Synthetic oligonucleotides such as antisense oligonucleotides (ASO), aptamers, miRNA, and siRNA have all found their place in therapeutic development. Challenges when using nucleic acids in therapy include targeted delivery, nuclease activity, and membrane permeability. In recent years, scientists have frequently used distinct modifications to improve such biological characteristics of therapeutic oligonucleotides.
It is common to employ sugar and/or backbone modifications, such as locked nucleic acids and phosphorothioate (PS) linkages, to evade nuclease activity and improve biodistribution. ASOs tend to accumulate in the liver, kidney, and spleen after systemic administration. Effective mRNA knockdown in other tissues often requires high dosing.2 Therefore, enhancing the potency of the ASO in other types of tissues through targeted delivery is desirable for certain therapeutic applications. Glen Research has supported these efforts by offering stearyl, cholesterol, α-tocopherol, and GalNAc phosphoramidites (Figure 1).1
Figure 1. Modifiers that enhance biological characteristics of therapeutic oligonucleotides GalNAc-oligonucleotide conjugates rely on a glycoprotein receptor for cell permeability and directs therapeutic agents to liver cells. Through an alternative mechanism, hydrophobic modifications, like fatty acids and cholesterol, improve cellular uptake and activity in multiple tissues. We are happy to offer our customers a new modification for these efforts: Palmitate Phosphoramidite.
Palmitic acid is a saturated long-chain fatty acid with a 16-carbon backbone. It is naturally found in palm oil and is the most common fatty acid found in the human body. The palmitate phosphoramidite consists of the C16 chain connected to a C6 linker via a traditional amide bond.
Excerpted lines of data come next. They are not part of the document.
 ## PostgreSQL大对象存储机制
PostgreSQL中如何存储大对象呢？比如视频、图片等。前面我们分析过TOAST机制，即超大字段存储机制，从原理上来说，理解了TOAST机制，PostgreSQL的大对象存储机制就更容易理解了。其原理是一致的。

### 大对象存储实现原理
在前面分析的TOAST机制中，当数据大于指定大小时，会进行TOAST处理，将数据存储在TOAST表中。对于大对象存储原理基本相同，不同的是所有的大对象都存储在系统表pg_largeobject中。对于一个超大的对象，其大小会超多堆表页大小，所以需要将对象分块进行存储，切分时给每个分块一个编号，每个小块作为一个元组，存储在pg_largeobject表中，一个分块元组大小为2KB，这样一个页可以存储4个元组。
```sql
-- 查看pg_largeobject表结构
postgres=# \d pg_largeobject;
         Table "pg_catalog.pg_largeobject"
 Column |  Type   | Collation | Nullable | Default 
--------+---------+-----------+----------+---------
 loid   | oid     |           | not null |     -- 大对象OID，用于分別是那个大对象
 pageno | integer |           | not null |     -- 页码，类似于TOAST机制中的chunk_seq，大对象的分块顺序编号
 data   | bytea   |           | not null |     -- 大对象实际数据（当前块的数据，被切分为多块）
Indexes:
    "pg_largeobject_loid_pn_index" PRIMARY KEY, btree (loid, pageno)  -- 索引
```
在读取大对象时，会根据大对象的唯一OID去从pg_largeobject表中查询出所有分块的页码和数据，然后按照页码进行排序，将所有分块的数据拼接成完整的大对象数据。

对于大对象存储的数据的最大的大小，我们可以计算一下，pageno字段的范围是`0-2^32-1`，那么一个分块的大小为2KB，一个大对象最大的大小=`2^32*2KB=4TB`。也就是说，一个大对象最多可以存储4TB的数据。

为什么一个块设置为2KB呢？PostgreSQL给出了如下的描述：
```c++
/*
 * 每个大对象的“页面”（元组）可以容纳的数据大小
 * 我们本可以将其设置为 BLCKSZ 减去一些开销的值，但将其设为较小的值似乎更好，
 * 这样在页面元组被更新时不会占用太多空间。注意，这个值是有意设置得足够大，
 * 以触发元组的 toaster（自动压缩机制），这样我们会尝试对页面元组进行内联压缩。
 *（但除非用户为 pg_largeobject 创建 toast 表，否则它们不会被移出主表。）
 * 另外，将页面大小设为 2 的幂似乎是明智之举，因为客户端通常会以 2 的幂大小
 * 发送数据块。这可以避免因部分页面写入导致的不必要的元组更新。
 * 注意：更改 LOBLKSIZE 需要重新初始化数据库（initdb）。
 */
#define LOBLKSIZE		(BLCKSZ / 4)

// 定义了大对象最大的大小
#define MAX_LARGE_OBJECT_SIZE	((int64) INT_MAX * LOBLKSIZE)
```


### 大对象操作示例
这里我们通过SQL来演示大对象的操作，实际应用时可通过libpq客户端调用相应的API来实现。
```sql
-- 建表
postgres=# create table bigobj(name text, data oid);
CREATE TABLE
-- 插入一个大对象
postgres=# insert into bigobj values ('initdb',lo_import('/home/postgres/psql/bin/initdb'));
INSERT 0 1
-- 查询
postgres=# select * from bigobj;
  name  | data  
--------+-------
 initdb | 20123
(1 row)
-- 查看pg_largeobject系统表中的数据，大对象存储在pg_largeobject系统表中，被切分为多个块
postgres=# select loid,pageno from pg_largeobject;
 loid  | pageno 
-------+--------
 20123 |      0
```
Palmitate-Oligonucleotide Conjugates
Palmitate-modified oligonucleotides offer enhanced ASO activity in skeletal and cardiac muscles compared to the unconjugated ASO.3 The greater potency of palmitate-ASOs was attributed to increased plasma circulation and exposure to extrahepatic tissue. The palmitate modification afforded higher affinity to plasma proteins, especially albumin, and lipoproteins (i.e. HDL and LDL). The lipid conjugates also resulted in less excretion of ASO, allowing more exposure to different tissues. A mechanism for palmitate-facilitated ASO circulation to target cells was proposed a few years ago. The palmitate-ASO yielded association with albumin in the bloodstream, which rapidly distributed the ASO across the vascular endothelium to the interstitium of heart and skeletal muscle.3
In another study, a palmitate moiety was employed in a tricyclo-DNA (tcDNA) ASO with and without a phosphorothioate backbone and evaluated for its effectiveness against Duchenne muscular dystrophy (DMD).4 DMD is caused by a genetic mutation in the dmd gene. Therefore, nucleic acids lend an attractive method for treating muscular dystrophy. Many ASOs developed for treating neuromuscular diseases induce splice switching or skipping (Figure 2).
Mutations in the dmd gene yield partially or fully inactivated dystrophin protein, leaving muscle tissue more susceptible to degeneration, weakness, and injury. While the loss of dystrophin activity is experienced in all muscle tissue, the disease is life threatening due to degeneration of skeletal and cardiac muscle. Analysis of biodistribution confirmed the palmitate moiety enhanced skeletal muscle accumulation of fully PS-tcDNA-ASOs and fully PO-tcDNA-ASOs 6- and 28-fold, respectively, relative to unconjugated ASO.4 Dystrophin production was also significantly restored in skeletal muscles after treatment with the palmitoyl-ASOs. Perhaps even more impressive, levels of dystrophin increased in neuromuscular tissue, owing to the unique capacity of tcDNA to cross the blood-brain barrier.4
Palmitate conjugates offer enhanced cellular uptake and delivery to extrahepatic tissues. Recent studies using palmitoyl-oligonucleotides suggest promising outcomes as the use of therapeutic oligonucleotides continues to rise.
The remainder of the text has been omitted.